Welcome to DogBitesMan, a site for those interested in the media and society – not just the theory but how it really works. This site grew out of a frustration with the behaviour of large sectors of the media in which I have worked for almost 40 years. There are plenty of people ready and able to criticise the media, but relatively few practitioners are prepared to speak out to reveal that King Media is often dressed in rags. If we can’t be honest about ourselves, how can we expect readers, viewers and listeners to trust us?
This site is also about the good the media does and the great journalists and other media workers who bring honour to our profession. If we do not celebrate the good how will people judge the bad from the best?
This is a mostly solitary labour of love for the profession that has enriched my life. While I am helped and nourished by friends and colleagues, I believe every news hound should leave the pack as often as possible to find his or her own path and examine their own work.

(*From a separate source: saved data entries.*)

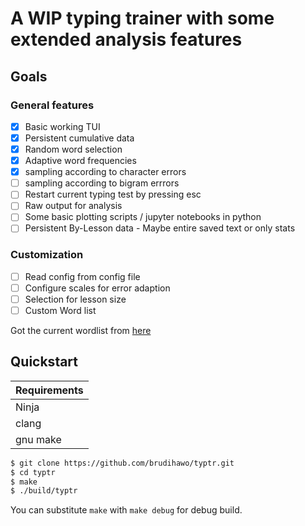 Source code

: # A WIP typing trainer with some extended analysis features

## Goals
### General features
- [x] Basic working TUI
- [x] Persistent cumulative data
- [x] Random word selection
- [x] Adaptive word frequencies
- [x] sampling according to character errors
- [ ] sampling according to bigram errrors
- [ ] Restart current typing test by pressing esc
- [ ] Raw output for analysis
- [ ] Some basic plotting scripts / jupyter notebooks in python
- [ ] Persistent By-Lesson data - Maybe entire saved text or only stats

### Customization
- [ ] Read config from config file
- [ ] Configure scales for error adaption
- [ ] Selection for lesson size
- [ ] Custom Word list

Got the current wordlist from [here](https://gist.githubusercontent.com/deekayen/4148741/raw/98d35708fa344717d8eee15d11987de6c8e26d7d/1-1000.txt)

## Quickstart

| Requirements |
|--------------|
| Ninja        |
| clang        |
| gnu make     |

```bash
$ git clone https://github.com/brudihawo/typtr.git
$ cd typtr
$ make
$ ./build/typtr
```
You can substitute `make` with `make debug` for debug build.
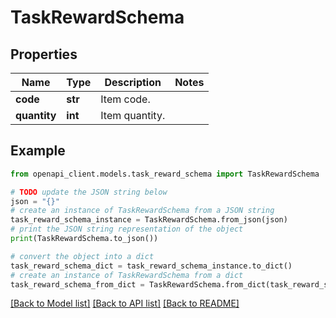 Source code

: # TaskRewardSchema


## Properties

Name | Type | Description | Notes
------------ | ------------- | ------------- | -------------
**code** | **str** | Item code. | 
**quantity** | **int** | Item quantity. | 

## Example

```python
from openapi_client.models.task_reward_schema import TaskRewardSchema

# TODO update the JSON string below
json = "{}"
# create an instance of TaskRewardSchema from a JSON string
task_reward_schema_instance = TaskRewardSchema.from_json(json)
# print the JSON string representation of the object
print(TaskRewardSchema.to_json())

# convert the object into a dict
task_reward_schema_dict = task_reward_schema_instance.to_dict()
# create an instance of TaskRewardSchema from a dict
task_reward_schema_from_dict = TaskRewardSchema.from_dict(task_reward_schema_dict)
```
[[Back to Model list]](../README.md#documentation-for-models) [[Back to API list]](../README.md#documentation-for-api-endpoints) [[Back to README]](../README.md)


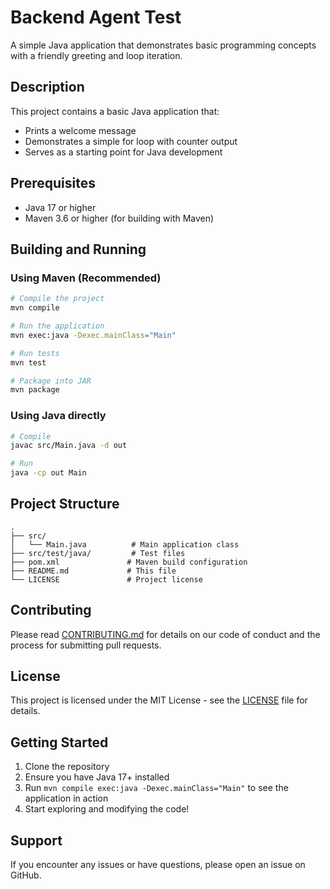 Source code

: # Backend Agent Test

A simple Java application that demonstrates basic programming concepts with a friendly greeting and loop iteration.

## Description

This project contains a basic Java application that:
- Prints a welcome message
- Demonstrates a simple for loop with counter output
- Serves as a starting point for Java development

## Prerequisites

- Java 17 or higher
- Maven 3.6 or higher (for building with Maven)

## Building and Running

### Using Maven (Recommended)

```bash
# Compile the project
mvn compile

# Run the application
mvn exec:java -Dexec.mainClass="Main"

# Run tests
mvn test

# Package into JAR
mvn package
```

### Using Java directly

```bash
# Compile
javac src/Main.java -d out

# Run
java -cp out Main
```

## Project Structure

```
.
├── src/
│   └── Main.java          # Main application class
├── src/test/java/         # Test files
├── pom.xml               # Maven build configuration
├── README.md             # This file
└── LICENSE               # Project license
```

## Contributing

Please read [CONTRIBUTING.md](CONTRIBUTING.md) for details on our code of conduct and the process for submitting pull requests.

## License

This project is licensed under the MIT License - see the [LICENSE](LICENSE) file for details.

## Getting Started

1. Clone the repository
2. Ensure you have Java 17+ installed
3. Run `mvn compile exec:java -Dexec.mainClass="Main"` to see the application in action
4. Start exploring and modifying the code!

## Support

If you encounter any issues or have questions, please open an issue on GitHub.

David Ingram has worked as a journalist, educator or media manager most of his adult life. After graduating from the University of Sheffield in England, David joined the Grimsby Evening Telegraph in his home town as an apprentice journalist. After qualifying through the National Council for the Training of Journalists and working as a senior reporter, feature writer and sub-editor, he and his wife were sent by Voluntary Service Overseas to Tari in the Southern Highlands Province of Papua New Guinea, where David taught high school. On returning to Britain, he worked in the newsrooms of regional daily newspapers and the then fledgling commercial radio. He returned to the Pacific in 1984 to establish the region’s first journalism degree program at the University of PNG, working first with Alan Chatterton and then with Peter Henshall. Together they taught both the degree and diploma journalism courses to students drawn from throughout the region. David specialised in broadcasting and, with the help of aid funding from Japan, built radio and television production facilities at the university. On migrating to Australia, he joined SBS as radio trainer before spending three years as a freelance training consultant. During this time he taught in the Pacific region, co-published ‘The News Manual’ and served as one of only two professional broadcasters on a body which gained a licence for Sydney’s first full-time ethnic community radio station, 2000FM. In 1994 he returned to SBS Radio as the corporation’s first National Training Manager. Between then and his retirement from full-time journalism education in 2007, with his guidance SBS became the first professional broadcasting organisation in Australia to become a Registered Training Organisation. He now works as a media and management consultant based in Sydney.